*** Provided information Section Begins ***
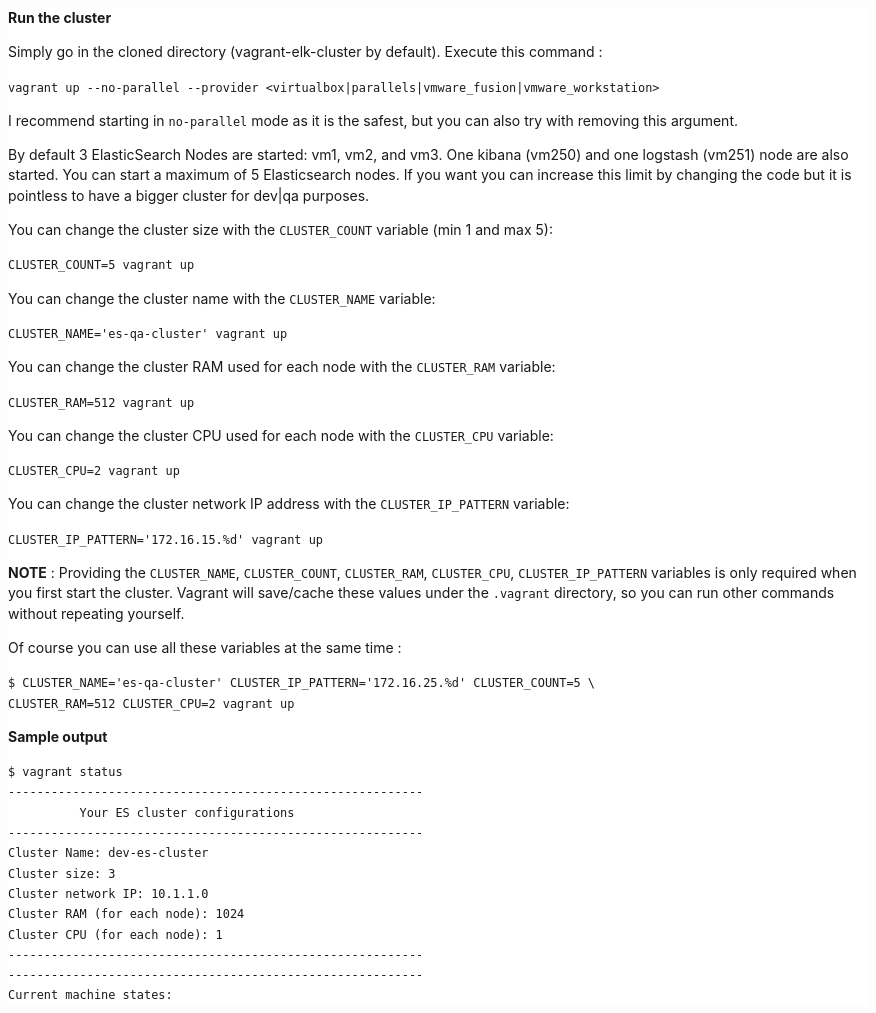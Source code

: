**Run the cluster**

Simply go in the cloned directory (vagrant-elk-cluster by default).
Execute this command :

```
vagrant up --no-parallel --provider <virtualbox|parallels|vmware_fusion|vmware_workstation>
```

 I recommend starting in `no-parallel` mode as it is the safest, but you can also try with removing this argument.

By default 3 ElasticSearch Nodes are started: vm1, vm2, and vm3. One kibana (vm250) and one logstash (vm251) node are also started.
You can start a maximum of 5 Elasticsearch nodes. If you want you can increase this limit by changing the code but it is pointless to have a bigger cluster for dev|qa purposes.

You can change the cluster size with the `CLUSTER_COUNT` variable (min 1 and max 5):

```
CLUSTER_COUNT=5 vagrant up 
```

You can change the cluster name with the `CLUSTER_NAME` variable:

```
CLUSTER_NAME='es-qa-cluster' vagrant up
```

You can change the cluster RAM used for each node with the `CLUSTER_RAM` variable:

```
CLUSTER_RAM=512 vagrant up
```

You can change the cluster CPU used for each node with the `CLUSTER_CPU` variable:

```
CLUSTER_CPU=2 vagrant up
```

You can change the cluster network IP address with the `CLUSTER_IP_PATTERN` variable:

```
CLUSTER_IP_PATTERN='172.16.15.%d' vagrant up
```

**NOTE** : Providing the `CLUSTER_NAME`, `CLUSTER_COUNT`, `CLUSTER_RAM`, `CLUSTER_CPU`, `CLUSTER_IP_PATTERN` variables is only required when you first start the cluster.
Vagrant will save/cache these values under the `.vagrant` directory, so you can run other commands without repeating yourself.

Of course you can use all these variables at the same time :

```
$ CLUSTER_NAME='es-qa-cluster' CLUSTER_IP_PATTERN='172.16.25.%d' CLUSTER_COUNT=5 \
CLUSTER_RAM=512 CLUSTER_CPU=2 vagrant up
```

**Sample output**

```
$ vagrant status
----------------------------------------------------------
          Your ES cluster configurations
----------------------------------------------------------
Cluster Name: dev-es-cluster
Cluster size: 3
Cluster network IP: 10.1.1.0
Cluster RAM (for each node): 1024
Cluster CPU (for each node): 1
----------------------------------------------------------
----------------------------------------------------------
Current machine states:

```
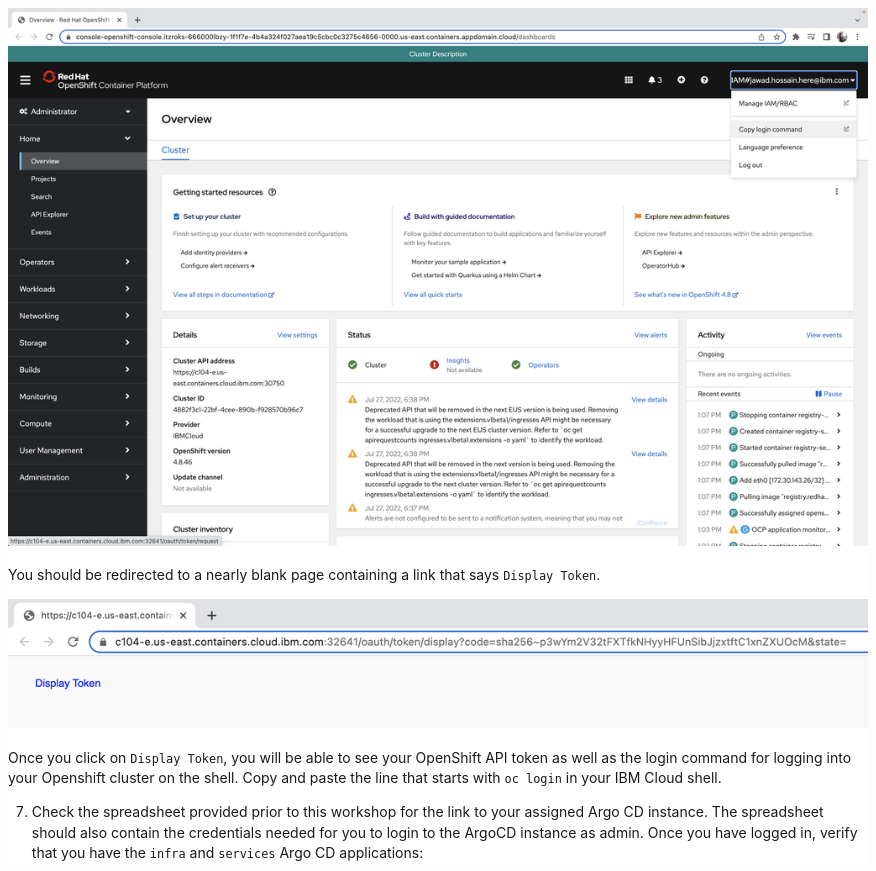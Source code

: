 ![openshift_web_console](images/openshift-web-console.png "Screenshot of Openshift Web Console")

You should be redirected to a nearly blank page containing a link that says `Display Token`.

![openshift_display_token](images/openshift-display-token.png "Screenshot of Openshift Web Console")

Once you click on `Display Token`, you will be able to see your OpenShift API token as well as the login command for logging into your Openshift cluster on the shell. Copy and paste the line that starts with `oc login` in your IBM Cloud shell.


7. Check the spreadsheet provided prior to this workshop for the link to your assigned Argo CD instance. The spreadsheet should also contain the credentials needed for you to login to the ArgoCD instance as admin. Once you have logged in, verify that you have the `infra` and `services` Argo CD applications:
*** Provided information Section Ends ***
--- The task ---
Output each record precisely as it appears, and drop every picture.

--- Written response ---
Source code

:**Run the cluster**

Simply go in the cloned directory (vagrant-elk-cluster by default).
Execute this command :

```
vagrant up --no-parallel --provider <virtualbox|parallels|vmware_fusion|vmware_workstation>
```

 I recommend starting in `no-parallel` mode as it is the safest, but you can also try with removing this argument.

By default 3 ElasticSearch Nodes are started: vm1, vm2, and vm3. One kibana (vm250) and one logstash (vm251) node are also started.
You can start a maximum of 5 Elasticsearch nodes. If you want you can increase this limit by changing the code but it is pointless to have a bigger cluster for dev|qa purposes.

You can change the cluster size with the `CLUSTER_COUNT` variable (min 1 and max 5):

```
CLUSTER_COUNT=5 vagrant up 
```

You can change the cluster name with the `CLUSTER_NAME` variable:

```
CLUSTER_NAME='es-qa-cluster' vagrant up
```

You can change the cluster RAM used for each node with the `CLUSTER_RAM` variable:

```
CLUSTER_RAM=512 vagrant up
```

You can change the cluster CPU used for each node with the `CLUSTER_CPU` variable:

```
CLUSTER_CPU=2 vagrant up
```

You can change the cluster network IP address with the `CLUSTER_IP_PATTERN` variable:

```
CLUSTER_IP_PATTERN='172.16.15.%d' vagrant up
```

**NOTE** : Providing the `CLUSTER_NAME`, `CLUSTER_COUNT`, `CLUSTER_RAM`, `CLUSTER_CPU`, `CLUSTER_IP_PATTERN` variables is only required when you first start the cluster.
Vagrant will save/cache these values under the `.vagrant` directory, so you can run other commands without repeating yourself.

Of course you can use all these variables at the same time :

```
$ CLUSTER_NAME='es-qa-cluster' CLUSTER_IP_PATTERN='172.16.25.%d' CLUSTER_COUNT=5 \
CLUSTER_RAM=512 CLUSTER_CPU=2 vagrant up
```

**Sample output**

```
$ vagrant status
----------------------------------------------------------
          Your ES cluster configurations
----------------------------------------------------------
Cluster Name: dev-es-cluster
Cluster size: 3
Cluster network IP: 10.1.1.0
Cluster RAM (for each node): 1024
Cluster CPU (for each node): 1
----------------------------------------------------------
----------------------------------------------------------
Current machine states:

```
Source code

: ![openshift_web_console](images/openshift-web-console.png "Screenshot of Openshift Web Console")

You should be redirected to a nearly blank page containing a link that says `Display Token`.

![openshift_display_token](images/openshift-display-token.png "Screenshot of Openshift Web Console")

Once you click on `Display Token`, you will be able to see your OpenShift API token as well as the login command for logging into your Openshift cluster on the shell. Copy and paste the line that starts with `oc login` in your IBM Cloud shell.


7. Check the spreadsheet provided prior to this workshop for the link to your assigned Argo CD instance. The spreadsheet should also contain the credentials needed for you to login to the ArgoCD instance as admin. Once you have logged in, verify that you have the `infra` and `services` Argo CD applications:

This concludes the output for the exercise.